Dari indeks kepuasaan layanan Pendidikan SD menunjukkan bahwa indeks kepuasan tertinggi  untuk siswa Sekolah Dasar adalah pada etika pelayanan sebesar 0.98. Kemudian baru disusul fasilitas sekolah 0,88, tata kelola sekolah 0,76, metode pembelajaran 0,76, metode evaluasi belajar 0,73 dan terakhir kinerja guru 0,71.  
Angka penilaian ini dapat dikatakan cukup baik dan tentunya sangat positif bagi pengembangan siswa untuk sekolah lebih lanjut. Tingginya indeks kepuasan untuk  kategori etika pelayanan ini dimungkinkan karena pada saat pendidikan sekolah dasar orientasi pembelajaran kepada siswa lebih diarahkan pada penanaman budi pekerti siswa sehingga menjadi sangat logis ketika penilaian siswa SD terhadap etika pelayanan ini cukup tinggi. Untuk fasilitas sekolah juga menunjukkan angka indeks yang tinggi.  Ini mengindikasikan bahwa persoalan fasilitas tidak menjadi kendala bagi siswa SD.

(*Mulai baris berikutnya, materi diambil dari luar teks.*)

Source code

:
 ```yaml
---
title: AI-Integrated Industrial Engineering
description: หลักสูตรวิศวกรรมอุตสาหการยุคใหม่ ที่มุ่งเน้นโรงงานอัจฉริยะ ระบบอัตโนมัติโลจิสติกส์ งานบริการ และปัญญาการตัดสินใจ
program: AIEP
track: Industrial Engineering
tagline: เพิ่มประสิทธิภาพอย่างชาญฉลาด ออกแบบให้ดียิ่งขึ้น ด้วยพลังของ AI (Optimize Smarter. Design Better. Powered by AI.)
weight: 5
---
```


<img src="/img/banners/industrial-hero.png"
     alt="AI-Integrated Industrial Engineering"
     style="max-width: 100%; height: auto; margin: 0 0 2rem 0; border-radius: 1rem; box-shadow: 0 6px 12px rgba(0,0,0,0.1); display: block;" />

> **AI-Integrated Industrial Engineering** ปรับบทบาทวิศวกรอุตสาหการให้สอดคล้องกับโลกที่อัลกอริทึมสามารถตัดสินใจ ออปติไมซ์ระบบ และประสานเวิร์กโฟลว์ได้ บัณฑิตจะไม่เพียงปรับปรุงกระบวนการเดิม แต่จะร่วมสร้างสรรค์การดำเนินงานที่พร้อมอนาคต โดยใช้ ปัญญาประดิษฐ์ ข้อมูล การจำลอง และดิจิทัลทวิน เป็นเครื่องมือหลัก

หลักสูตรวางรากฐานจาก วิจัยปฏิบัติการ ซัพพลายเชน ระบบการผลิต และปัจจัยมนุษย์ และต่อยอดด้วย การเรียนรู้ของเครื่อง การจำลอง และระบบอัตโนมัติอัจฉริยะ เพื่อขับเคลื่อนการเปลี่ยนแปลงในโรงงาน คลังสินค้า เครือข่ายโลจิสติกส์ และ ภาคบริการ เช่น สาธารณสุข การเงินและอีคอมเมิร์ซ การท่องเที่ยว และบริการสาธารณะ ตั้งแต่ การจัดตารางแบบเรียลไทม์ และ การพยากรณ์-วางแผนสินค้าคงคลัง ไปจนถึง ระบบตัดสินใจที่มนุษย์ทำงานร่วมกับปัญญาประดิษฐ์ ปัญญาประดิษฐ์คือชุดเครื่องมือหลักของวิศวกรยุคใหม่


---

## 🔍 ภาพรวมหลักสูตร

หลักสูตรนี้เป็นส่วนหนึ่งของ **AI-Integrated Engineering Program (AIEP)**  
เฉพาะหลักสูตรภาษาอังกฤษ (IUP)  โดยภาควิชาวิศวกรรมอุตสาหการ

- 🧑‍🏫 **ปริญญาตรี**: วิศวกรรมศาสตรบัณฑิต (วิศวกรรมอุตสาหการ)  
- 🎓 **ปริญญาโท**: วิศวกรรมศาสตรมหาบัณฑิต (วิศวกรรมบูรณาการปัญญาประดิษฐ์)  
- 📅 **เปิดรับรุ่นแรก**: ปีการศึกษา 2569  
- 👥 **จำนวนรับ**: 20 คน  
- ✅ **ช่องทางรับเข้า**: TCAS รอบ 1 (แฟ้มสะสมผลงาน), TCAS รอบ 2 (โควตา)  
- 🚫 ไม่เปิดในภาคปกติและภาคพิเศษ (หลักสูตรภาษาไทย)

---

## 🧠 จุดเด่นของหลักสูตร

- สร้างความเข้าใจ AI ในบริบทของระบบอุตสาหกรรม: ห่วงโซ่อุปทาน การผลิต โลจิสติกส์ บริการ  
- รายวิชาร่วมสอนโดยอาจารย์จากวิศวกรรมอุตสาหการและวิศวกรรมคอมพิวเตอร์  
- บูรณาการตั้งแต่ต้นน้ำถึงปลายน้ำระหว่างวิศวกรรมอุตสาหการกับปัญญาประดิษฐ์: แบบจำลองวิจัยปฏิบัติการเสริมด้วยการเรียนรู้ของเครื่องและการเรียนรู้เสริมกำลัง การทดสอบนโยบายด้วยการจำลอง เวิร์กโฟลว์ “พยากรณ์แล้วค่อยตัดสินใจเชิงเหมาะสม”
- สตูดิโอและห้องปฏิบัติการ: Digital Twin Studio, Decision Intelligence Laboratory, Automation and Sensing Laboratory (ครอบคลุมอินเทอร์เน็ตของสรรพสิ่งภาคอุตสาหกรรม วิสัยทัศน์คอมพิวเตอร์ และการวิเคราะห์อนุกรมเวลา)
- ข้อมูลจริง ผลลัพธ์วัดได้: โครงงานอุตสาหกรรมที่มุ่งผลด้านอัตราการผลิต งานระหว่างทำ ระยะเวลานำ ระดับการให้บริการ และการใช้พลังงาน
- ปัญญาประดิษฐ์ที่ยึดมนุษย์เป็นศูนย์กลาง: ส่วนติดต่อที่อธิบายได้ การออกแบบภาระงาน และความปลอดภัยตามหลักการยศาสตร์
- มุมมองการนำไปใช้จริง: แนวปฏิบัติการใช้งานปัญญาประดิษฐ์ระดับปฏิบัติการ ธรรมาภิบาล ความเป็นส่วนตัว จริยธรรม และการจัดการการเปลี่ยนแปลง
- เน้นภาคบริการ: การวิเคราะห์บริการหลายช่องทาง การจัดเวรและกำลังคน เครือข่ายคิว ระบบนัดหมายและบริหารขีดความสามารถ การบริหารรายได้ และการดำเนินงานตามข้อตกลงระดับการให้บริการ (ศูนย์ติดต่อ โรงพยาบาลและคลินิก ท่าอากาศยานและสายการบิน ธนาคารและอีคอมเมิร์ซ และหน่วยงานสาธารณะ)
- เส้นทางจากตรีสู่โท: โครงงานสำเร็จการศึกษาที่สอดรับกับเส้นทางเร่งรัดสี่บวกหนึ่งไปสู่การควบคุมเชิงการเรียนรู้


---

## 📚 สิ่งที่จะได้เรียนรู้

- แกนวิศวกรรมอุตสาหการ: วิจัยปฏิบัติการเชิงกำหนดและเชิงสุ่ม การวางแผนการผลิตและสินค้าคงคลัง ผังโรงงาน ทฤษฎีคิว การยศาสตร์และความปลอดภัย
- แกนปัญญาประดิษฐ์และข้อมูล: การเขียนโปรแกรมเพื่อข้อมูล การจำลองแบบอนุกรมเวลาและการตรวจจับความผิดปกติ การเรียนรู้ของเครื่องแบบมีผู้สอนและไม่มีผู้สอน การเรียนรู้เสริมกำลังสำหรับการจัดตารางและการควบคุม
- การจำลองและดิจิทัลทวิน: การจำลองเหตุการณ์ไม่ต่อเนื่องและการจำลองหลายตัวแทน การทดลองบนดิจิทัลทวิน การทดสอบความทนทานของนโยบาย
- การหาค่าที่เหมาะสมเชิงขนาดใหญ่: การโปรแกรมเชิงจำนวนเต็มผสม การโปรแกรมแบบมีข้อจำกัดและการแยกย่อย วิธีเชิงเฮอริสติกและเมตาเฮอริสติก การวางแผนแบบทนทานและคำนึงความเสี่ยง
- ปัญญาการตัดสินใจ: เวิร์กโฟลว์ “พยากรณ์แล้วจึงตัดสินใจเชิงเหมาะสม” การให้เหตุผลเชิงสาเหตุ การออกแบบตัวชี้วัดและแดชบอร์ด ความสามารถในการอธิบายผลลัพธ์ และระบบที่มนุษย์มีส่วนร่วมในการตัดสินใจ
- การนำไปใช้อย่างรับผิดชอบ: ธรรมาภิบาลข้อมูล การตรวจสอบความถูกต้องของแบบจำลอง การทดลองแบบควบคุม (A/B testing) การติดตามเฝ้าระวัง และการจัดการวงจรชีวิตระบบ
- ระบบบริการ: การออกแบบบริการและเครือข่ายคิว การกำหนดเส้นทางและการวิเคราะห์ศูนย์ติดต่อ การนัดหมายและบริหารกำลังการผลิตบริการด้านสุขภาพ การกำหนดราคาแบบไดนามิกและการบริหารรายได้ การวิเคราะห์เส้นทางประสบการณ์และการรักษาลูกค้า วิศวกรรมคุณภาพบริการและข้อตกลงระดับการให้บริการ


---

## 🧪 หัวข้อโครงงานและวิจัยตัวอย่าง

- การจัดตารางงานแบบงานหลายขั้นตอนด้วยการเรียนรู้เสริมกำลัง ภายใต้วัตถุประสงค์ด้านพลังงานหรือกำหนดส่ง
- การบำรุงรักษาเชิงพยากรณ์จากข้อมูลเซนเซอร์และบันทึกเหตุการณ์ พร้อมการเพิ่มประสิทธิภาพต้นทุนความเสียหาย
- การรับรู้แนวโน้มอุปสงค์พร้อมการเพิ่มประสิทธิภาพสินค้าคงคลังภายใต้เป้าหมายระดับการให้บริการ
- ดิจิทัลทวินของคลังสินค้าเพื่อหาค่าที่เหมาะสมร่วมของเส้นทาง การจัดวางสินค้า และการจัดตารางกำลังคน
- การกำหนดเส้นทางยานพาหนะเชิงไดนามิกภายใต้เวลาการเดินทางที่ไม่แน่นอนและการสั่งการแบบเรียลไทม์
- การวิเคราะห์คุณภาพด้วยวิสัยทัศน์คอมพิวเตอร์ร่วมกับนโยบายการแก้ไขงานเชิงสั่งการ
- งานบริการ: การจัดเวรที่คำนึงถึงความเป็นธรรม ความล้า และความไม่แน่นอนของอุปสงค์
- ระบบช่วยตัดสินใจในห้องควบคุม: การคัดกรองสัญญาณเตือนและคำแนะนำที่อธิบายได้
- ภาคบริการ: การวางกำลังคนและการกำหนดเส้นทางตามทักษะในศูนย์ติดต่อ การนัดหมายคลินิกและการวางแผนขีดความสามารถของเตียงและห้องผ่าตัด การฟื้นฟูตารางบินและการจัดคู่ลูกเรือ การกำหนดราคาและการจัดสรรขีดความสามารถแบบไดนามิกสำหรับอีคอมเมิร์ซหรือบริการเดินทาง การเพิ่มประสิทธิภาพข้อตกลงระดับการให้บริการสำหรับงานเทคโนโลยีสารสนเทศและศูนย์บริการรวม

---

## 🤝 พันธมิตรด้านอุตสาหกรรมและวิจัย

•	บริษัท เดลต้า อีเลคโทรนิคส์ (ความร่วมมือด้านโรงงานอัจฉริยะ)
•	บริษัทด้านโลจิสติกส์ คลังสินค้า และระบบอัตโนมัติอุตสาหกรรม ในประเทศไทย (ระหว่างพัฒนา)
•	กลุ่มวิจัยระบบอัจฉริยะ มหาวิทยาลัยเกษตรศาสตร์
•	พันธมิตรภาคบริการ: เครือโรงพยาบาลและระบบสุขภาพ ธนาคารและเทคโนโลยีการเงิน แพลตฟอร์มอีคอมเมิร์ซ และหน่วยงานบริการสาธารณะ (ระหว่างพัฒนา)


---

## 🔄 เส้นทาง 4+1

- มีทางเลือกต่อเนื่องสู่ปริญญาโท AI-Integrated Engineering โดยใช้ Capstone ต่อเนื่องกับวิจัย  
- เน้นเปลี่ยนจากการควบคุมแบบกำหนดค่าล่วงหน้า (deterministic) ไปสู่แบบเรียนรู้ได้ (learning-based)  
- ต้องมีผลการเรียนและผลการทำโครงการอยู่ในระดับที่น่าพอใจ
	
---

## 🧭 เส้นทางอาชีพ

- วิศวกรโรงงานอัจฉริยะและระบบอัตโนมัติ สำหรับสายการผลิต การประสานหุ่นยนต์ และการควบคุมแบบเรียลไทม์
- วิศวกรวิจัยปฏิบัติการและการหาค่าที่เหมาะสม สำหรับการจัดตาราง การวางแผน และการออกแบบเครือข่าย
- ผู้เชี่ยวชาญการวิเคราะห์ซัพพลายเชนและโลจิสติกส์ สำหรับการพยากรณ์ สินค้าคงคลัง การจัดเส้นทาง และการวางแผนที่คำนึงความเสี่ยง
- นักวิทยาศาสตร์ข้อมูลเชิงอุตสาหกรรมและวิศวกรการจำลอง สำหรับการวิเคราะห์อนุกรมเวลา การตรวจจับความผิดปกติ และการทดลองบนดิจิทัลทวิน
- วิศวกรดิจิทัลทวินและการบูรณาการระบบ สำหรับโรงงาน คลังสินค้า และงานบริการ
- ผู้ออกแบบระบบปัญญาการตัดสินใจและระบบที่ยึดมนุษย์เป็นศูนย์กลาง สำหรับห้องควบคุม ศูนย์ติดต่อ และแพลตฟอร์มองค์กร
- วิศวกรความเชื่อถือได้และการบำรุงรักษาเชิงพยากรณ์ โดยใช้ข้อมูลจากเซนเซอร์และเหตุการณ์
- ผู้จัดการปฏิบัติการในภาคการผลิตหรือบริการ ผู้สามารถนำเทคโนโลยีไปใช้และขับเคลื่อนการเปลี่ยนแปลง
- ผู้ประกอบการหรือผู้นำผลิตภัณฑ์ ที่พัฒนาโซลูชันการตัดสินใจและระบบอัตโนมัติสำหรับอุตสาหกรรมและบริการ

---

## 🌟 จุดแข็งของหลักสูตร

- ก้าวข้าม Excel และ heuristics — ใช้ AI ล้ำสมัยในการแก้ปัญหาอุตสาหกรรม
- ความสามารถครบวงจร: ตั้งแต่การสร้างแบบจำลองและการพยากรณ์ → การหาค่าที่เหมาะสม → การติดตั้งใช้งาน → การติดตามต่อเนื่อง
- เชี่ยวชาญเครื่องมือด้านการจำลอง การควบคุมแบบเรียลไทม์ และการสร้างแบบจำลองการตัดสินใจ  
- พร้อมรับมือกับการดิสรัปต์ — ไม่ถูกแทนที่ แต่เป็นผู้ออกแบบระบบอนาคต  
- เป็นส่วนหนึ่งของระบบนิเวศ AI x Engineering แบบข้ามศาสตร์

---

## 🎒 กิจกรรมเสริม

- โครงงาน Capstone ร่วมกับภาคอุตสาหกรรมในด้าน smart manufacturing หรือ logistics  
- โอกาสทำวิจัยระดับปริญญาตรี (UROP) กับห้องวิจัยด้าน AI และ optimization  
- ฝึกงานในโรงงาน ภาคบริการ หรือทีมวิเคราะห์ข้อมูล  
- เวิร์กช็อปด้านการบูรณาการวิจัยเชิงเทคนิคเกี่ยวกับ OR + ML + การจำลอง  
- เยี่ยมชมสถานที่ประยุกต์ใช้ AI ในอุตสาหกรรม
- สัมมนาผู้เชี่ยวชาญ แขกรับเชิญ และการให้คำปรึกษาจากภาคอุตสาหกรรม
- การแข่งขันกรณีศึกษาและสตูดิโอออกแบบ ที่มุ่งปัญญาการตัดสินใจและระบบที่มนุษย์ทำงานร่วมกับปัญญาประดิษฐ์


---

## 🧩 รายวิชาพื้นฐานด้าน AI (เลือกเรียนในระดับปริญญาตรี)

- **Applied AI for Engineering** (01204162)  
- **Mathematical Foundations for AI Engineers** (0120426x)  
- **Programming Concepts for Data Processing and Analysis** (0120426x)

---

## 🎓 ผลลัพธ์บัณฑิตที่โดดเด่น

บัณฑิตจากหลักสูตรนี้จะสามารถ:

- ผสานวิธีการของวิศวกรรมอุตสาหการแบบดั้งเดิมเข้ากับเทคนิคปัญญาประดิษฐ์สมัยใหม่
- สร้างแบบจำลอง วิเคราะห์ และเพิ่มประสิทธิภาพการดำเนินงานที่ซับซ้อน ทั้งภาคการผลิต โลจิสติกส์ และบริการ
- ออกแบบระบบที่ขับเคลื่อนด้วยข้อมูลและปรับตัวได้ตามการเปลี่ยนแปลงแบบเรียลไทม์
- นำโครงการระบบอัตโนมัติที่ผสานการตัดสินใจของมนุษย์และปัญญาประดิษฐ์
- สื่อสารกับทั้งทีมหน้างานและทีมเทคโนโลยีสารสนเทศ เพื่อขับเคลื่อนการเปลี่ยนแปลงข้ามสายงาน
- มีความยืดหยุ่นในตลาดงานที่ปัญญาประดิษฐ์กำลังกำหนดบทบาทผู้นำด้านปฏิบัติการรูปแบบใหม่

Angka indeks berikutnya  disusul tata kelola sekolah.  Dalam konteks ini sudah ada pengelolaan dan ruang publik yang lebih terbuka dan transparan dalam pengembangan proses pembelajaran di sekolah. Situasi ini menjadi penting  bagi pengembangan iklim di sekolah yang lebih demokratis  sehingga harapannya mampu mendorong partisipasi anak sekolah sejak usia dini.
Indeks untuk metode pembelajaran sama dengan indeks untuk tata kelola sekolah. Hal ini menunjukkan bahwa siswa merasakan kemudahan dalam memahami pelajaran-pelajaran di sekolah dan merasa puas atas proses pembelajaran yang dilakukan sekolah. Setelah metode pembelajaran, indeks kepuasan siswa SD berikutnya adalah kepuasan terhadap evaluasi belajar dan kinerja guru. Meskipun angka indeks untuk hal tersebut lebih rendah dibandingkan yang lain akan tetapi angka indeks masih cukup bagus. Artinya, tingkat kepuasan siswa terhadap evaluasi belajar sudah cukup baik . Demikian juga penilaian siswa terhadap kinerja guru yang dapat dikatakan masih cukup baik. Paling rendahnya indeks terhadap kinerja guru dimungkinkan karena untuk SD ada beberapa guru yang merangkap mengajar untuk beberapa mata kuliah sehingga pelayanan menjadi tidak optimal.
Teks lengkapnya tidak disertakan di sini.